EXERCISE DIRECTIONS
Copy out each line featuring the string "devices" from the entries beneath.

Records from a dataset
--------------------

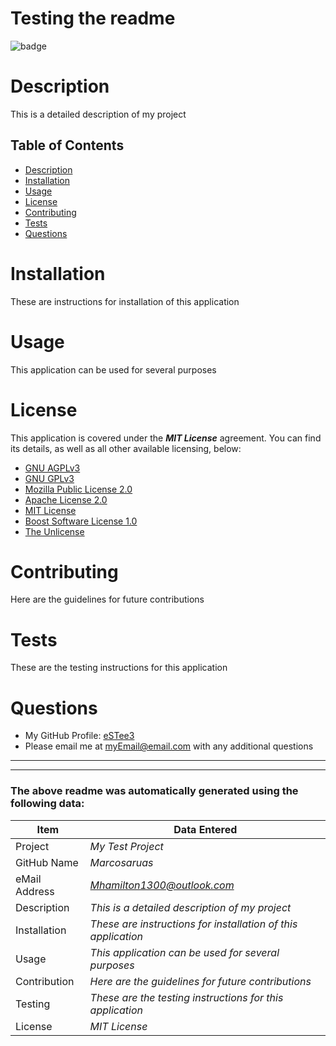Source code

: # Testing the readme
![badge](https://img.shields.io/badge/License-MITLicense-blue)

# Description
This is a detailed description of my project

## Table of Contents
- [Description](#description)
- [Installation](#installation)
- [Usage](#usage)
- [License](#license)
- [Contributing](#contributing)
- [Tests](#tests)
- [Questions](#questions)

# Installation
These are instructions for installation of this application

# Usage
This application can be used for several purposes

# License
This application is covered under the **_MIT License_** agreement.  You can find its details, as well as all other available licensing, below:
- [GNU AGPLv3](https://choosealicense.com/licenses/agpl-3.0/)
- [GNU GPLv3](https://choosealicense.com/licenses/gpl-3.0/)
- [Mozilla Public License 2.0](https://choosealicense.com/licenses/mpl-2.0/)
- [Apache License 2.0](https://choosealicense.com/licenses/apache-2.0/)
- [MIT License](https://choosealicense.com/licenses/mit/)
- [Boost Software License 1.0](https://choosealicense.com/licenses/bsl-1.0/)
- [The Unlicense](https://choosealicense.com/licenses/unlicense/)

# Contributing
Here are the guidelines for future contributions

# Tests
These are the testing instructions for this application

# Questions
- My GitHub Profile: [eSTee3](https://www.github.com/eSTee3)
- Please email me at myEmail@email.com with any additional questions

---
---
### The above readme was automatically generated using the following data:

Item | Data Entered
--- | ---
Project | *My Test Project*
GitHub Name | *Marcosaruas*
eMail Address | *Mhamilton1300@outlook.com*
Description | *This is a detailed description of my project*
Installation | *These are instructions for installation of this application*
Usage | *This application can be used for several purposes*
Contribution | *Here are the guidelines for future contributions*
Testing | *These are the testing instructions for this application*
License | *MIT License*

--------------------

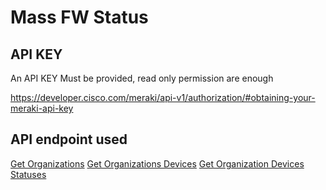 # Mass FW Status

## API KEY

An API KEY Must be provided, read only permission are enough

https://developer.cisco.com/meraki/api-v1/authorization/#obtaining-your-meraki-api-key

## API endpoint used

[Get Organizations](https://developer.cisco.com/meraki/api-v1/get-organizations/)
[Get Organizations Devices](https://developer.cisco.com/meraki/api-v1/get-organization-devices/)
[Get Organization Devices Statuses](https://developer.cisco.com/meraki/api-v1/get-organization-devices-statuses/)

--------------------

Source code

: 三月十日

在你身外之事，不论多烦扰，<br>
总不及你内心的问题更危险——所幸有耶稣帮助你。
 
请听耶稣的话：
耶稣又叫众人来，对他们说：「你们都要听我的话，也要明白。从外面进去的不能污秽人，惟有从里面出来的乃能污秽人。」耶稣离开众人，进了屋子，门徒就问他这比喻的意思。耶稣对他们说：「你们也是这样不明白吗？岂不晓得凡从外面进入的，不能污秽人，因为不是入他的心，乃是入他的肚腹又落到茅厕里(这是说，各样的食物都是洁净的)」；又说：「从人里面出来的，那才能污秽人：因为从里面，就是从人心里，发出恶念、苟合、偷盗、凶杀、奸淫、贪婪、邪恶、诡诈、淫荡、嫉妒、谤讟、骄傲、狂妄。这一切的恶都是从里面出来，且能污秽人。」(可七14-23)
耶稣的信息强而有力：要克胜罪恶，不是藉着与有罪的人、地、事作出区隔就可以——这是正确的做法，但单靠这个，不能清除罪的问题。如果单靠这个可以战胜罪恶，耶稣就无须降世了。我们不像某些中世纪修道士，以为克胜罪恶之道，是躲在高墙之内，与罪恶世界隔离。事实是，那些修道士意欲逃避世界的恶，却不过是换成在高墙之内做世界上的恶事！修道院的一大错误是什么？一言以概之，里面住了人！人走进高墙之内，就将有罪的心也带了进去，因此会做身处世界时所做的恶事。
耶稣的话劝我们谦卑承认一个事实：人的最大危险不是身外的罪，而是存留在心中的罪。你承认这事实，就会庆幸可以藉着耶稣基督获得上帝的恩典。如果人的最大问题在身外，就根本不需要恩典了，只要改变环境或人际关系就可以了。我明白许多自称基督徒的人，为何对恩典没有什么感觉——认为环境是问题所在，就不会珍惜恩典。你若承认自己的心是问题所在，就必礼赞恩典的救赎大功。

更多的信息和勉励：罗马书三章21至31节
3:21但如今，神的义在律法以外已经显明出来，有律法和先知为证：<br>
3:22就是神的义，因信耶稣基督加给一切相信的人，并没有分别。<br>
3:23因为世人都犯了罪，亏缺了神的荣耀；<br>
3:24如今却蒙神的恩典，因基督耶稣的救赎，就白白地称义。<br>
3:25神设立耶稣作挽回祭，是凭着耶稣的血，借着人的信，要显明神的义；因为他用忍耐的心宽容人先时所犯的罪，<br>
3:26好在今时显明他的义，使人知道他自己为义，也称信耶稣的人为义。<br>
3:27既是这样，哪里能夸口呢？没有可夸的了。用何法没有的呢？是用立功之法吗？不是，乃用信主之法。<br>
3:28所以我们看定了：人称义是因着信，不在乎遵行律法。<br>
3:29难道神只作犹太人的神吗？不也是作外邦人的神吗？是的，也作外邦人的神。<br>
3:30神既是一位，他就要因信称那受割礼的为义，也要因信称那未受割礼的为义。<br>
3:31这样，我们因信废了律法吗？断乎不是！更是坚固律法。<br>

--------------------

COMPLETED TASK
[Get Organizations Devices](https://developer.cisco.com/meraki/api-v1/get-organization-devices/)
[Get Organization Devices Statuses](https://developer.cisco.com/meraki/api-v1/get-organization-devices-statuses/)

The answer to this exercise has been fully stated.